April 29, 2017
Helmet finally returned to Australia in 2017 to celebrate their third and was is considered to be their most experimental album Betty from start to finish, which was originally released by Amphetamine Reptile Records as a double 10”.
Betty is built on Helmet’s trademarked hypnotic, earworm, crunching riffs infused breaks galore and based on a solid foundation of pounding, driving drums, but features a broader approach compared to their 1992 major label debut Meantime, with its forays into mastermind Page Hamilton’s indulgences blues and jazz, the latter of which he has a master’s degree in composition in.
Given Hamilton’s musical reach and expertise, it its almost surprising how much Helmet has stuck to its formula with Betty being the only slight derivation, where Hamilton infused the songs with a bit of melody and meandered different territories.
While Helmet live has always been a force to be reckoned with, the dynamic time signature changes, textural diversity and range of tunings the songs of Betty were recorded in along with the band expanding their songwriting approach, playing those songs seemingly poses a challenge the band enjoys as they power through it, with Hamilton mastering the passages that in recorded form have distorted vocals.

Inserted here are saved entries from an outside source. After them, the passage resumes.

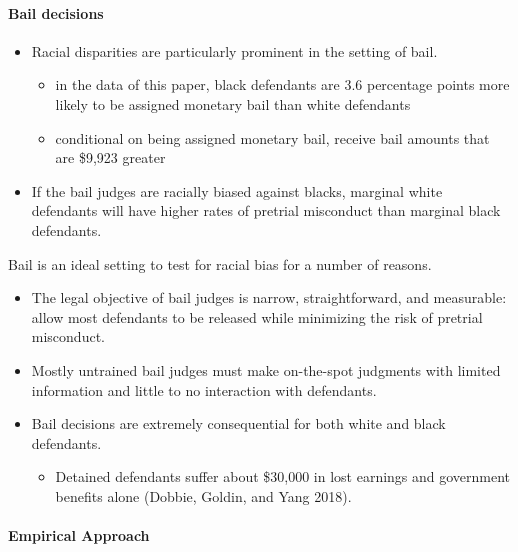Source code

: \documentclass[../root]{subfiles}
\begin{document}
    \paragraph{Bail decisions}

    \begin{itemize}
      \item Racial disparities are particularly prominent in the setting of bail.
      \begin{itemize}
        \item in the data of this paper, black defendants are 3.6 percentage points more likely to be assigned monetary bail than white defendants
        \item conditional on being assigned monetary bail, receive bail amounts that are \$9,923 greater
      \end{itemize}
      \item If the bail judges are racially biased against blacks, marginal white defendants will have higher rates of pretrial misconduct than marginal black defendants.
    \end{itemize}

    Bail is an ideal setting to test for racial bias for a number of reasons.

    \begin{itemize}
      \item The legal  objective of bail judges is narrow, straightforward, and measurable: allow most defendants to be released while minimizing the risk of pretrial misconduct.
      \item Mostly untrained bail judges must make on-the-spot judgments with limited information and little to no interaction with defendants.
      \item Bail decisions are extremely consequential for both white and black defendants.
      \begin{itemize}
        \item Detained defendants suffer about \$30,000 in lost earnings and government benefits alone (Dobbie, Goldin, and Yang 2018).
      \end{itemize}
    \end{itemize}

    \paragraph{Empirical Approach}
\end{document}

Helmet is a not a band of pomp or big (or any) any words: Stoically they plough through their set with the audience of the night, of which the lion’s share has come out of the woodwork and live show retirement, approvingly bopping their heads and celebrating each lick of what has been labeled “thinking man’s metal”.
Apart from Betty in its entirety, the second half of their set Helmet offered renditions of their other hits but also from the newest emission, Dead To the World.
The evening was testament to the timelessness of Helmet’s oeuvre – one that in terms of influences has sent massive waves in both directions.
One would need to flipchart to illustrate how pervasive its influence has been since the mid-90ies: Be it in terms of groove metal for outfits like Pantera and Sepultura, mainstream darlings like Queens of the Stone Age, Tool or even softer bands like Weezer and the Smashing Pumpkins, via hardcore and post-hardcore acts like Quicksand and Orange 9mm, as well as sludge and dirtier calibers like the Californians of –(16)- or Floridians Cavity, as well as the math-metal genre in general have been heavily influenced by Helmet.
Tonight’s show demonstrated in an impressive manner that Helmet’s no-frills approach is still captivating its audience in a live environment.